Uma
madrugada destas, sonhara comigo mesmo, em menino, quando morava em Sassoeiros
e com 11 anos ia diariamente até Lisboa para na Estrela frequentar o Liceu Pedro Nunes.
Mas o que
destacara no sonho era a rotina das manhãs a sair com o Ti Laranjo, um homem a
rondar os oitenta anos, carregador de bagagens nos comboios da linha de Cascais.
Ele e a tia Raquel, da mesma idade, nossos vizinhos, eram um casal muito feliz
que casara pela igreja havia pouco, porque a Prof.ª da Escola local insistira,
e eu, eu acabara por ser o padrinho de casamento. Íamos e vínhamos diariamente
juntos num trajeto onde como dois camaradas íamos aprendendo coisas, um com o
outro. De casa 2 quilómetros até à estação e depois até Lisboa. Ao fim da tarde voltávamos ao mesmo ritmo lento
mas conversador.
Ele era de baixa estatura, redondinho
e a trajar umas calças, casaco e boné azuis que perderam já a cor e qualquer
vinco. Cambaleava ao andar e segurava um saco com o almoço quando ia e que se segurava
num dedo dançando vazio no regresso.
No início do século passado o meu
amigo fora soldado de Mouzinho de Albuquerque e imaginem, participara em África,
Moçambique na prisão do famoso Gungunhana.

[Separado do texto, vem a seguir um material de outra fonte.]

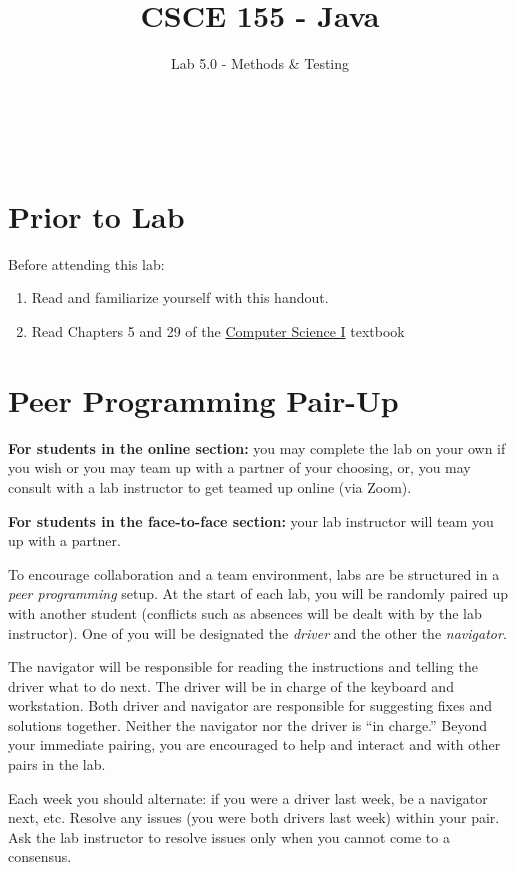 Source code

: \documentclass[12pt]{scrartcl}
\title{CSCE 155 - Java}
\subtitle{Lab 5.0 - Methods \& Testing}
\author{~}
\date{~}
\begin{document}
\maketitle

\section*{Prior to Lab}

Before attending this lab:
\begin{enumerate}
  \item Read and familiarize yourself with this handout.
  \item Read Chapters 5 and 29 of the \href{http://cse.unl.edu/~cbourke/ComputerScienceOne.pdf}{Computer Science I} textbook
\end{enumerate}

\section*{Peer Programming Pair-Up}

\textbf{For students in the online section:} you may complete
the lab on your own if you wish or you may team up with a partner
of your choosing, or, you may consult with a lab instructor to get
teamed up online (via Zoom).

\textbf{For students in the face-to-face section:} your
lab instructor will team you up with a partner.  

To encourage collaboration and a team environment, labs are be
structured in a \emph{peer programming} setup.  At the start of
each lab, you will be randomly paired up with another student 
(conflicts such as absences will be dealt with by the lab instructor).
One of you will be designated the \emph{driver} and the other
the \emph{navigator}.  

The navigator will be responsible for reading the instructions and
telling the driver what to do next.  The driver will be in charge of the
keyboard and workstation.  Both driver and navigator are responsible
for suggesting fixes and solutions together.  Neither the navigator
nor the driver is ``in charge.''  Beyond your immediate pairing, you
are encouraged to help and interact and with other pairs in the lab.

Each week you should alternate: if you were a driver last week, 
be a navigator next, etc.  Resolve any issues (you were both drivers
last week) within your pair.  Ask the lab instructor to resolve issues
only when you cannot come to a consensus.  
\end{document}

Como me lembro dos episódios que ele
me relatava como numa telenovela diária em que o seu comandante era o seu,
melhor, o nosso herói. Às vezes parávamos na estrada pouco concorrida, para
aflorarmos algumas passagens.
Como apreciei aqueles momentos da
minha vida. Que saudades.
E acordei precipitado, a pensar em
recordar tudo, tudo, mas não me lembrava do nome da mulher do TI Laranjo. Levantei – me precipitadamente
para perguntar à minha mãe... mas também já morrera há mais de 30 anos. Parecia
que estava ali. E não estaria?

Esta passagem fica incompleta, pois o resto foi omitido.